The archives' bookshelves take up over 85 kilometers in the Vatican undergrounds, and we can roughly estimate that there are several dozen million documents, of varying importance. The archives have to keep everything, and so here you can find just about anything. I've only been able to capture a few details of this huge collection, some of which were curious, some mysterious, some useless. There are receipts of payments from Cardinal Borghese to the artists under his wing; incomes from papal assets; the Liber Diurnus (a ninth century set of rules on how to write official letters to the Pope or the emperor); special petitions addressed to the Pope by various powerful people of the world.
From Rome to Paris and back
The history of the archives is often connected to the history of attempted French power grabs. For example, the documents of the older archives (Archivium Archis), were moved from Castel Sant'Angelo to the Vatican museums overnight, to avoid ending up in French hands. In the end however, the French took over the archives and Napoleon ordered the documents to be transferred to Paris.

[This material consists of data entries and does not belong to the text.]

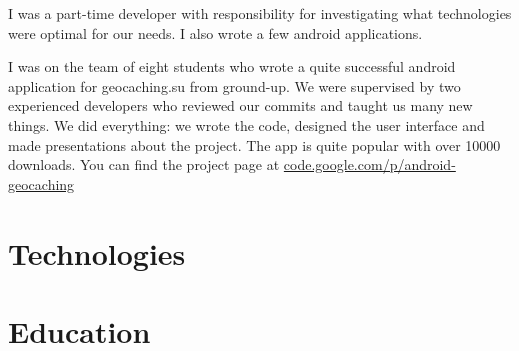 \documentclass[11pt,a4paper]{moderncv-xetex}
\begin{document}
    {I was a part-time developer with responsibility for investigating what technologies were optimal for our needs. I also wrote a few android applications.}
    
    {
    I was on the team of eight students who wrote a quite successful android application for geocaching.su from ground-up. We were supervised by two experienced developers who reviewed our commits and taught us many new things. We did everything: we wrote the code, designed the user interface and made presentations about the project. The app is quite popular with over 10000 downloads. You can find the project page at \url{code.google.com/p/android-geocaching}}


\section{Technologies}

\section{Education}

\end{document}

It was just a brief sojourn, though. In 1814, after the first defeat and exile of the Emperor, the volumes went back home.
Some documents were lost (approximately one fourth, according to some estimates) and others were kept by the French, because of their historical importance. Among these, were the documents of the Galileo Galilei trial, which they agreed to return 30 years later.
At first glance, the word “secret” seems like an overstatement. But if a very curious person was to ask which documents they were allowed access to, there would be some surprises. Indeed, not everything can be consulted. Every Pope sets the date after which the archive can be seen. Currently, for example, Benedict XVI has forbidden the access to documents dating before 1939. It is a step up from John Paul II's 1922 threshold.
John Paul II also established the “Cura Vigilantissima,” a series of rules forbidding the consultation or disclosure of documents concerning a Pope's private life, or documents about canon trials. The archivist was vague on the subject, though.
Still, even without these particular documents, the archives offer some gems. The last document that the archivist showed me was a letter addressed by famed Italian patriot Giuseppe Garibaldi to the papal nuncio on October 12, 1847. At the time, Pope Pius IX was seen as a hope for the future unification of Italy, and Garibaldi wrote to him offering his and his comrades' arms to defend the country and Rome from foreign invaders. Later, Pius IX revised his liberal positions, which caused Garibaldi to call him “a cubic meter of muck on the other side of the Tiber River.” This happened 22 years after the first letter, a lifetime in politics, but only a droplet in Vatican history.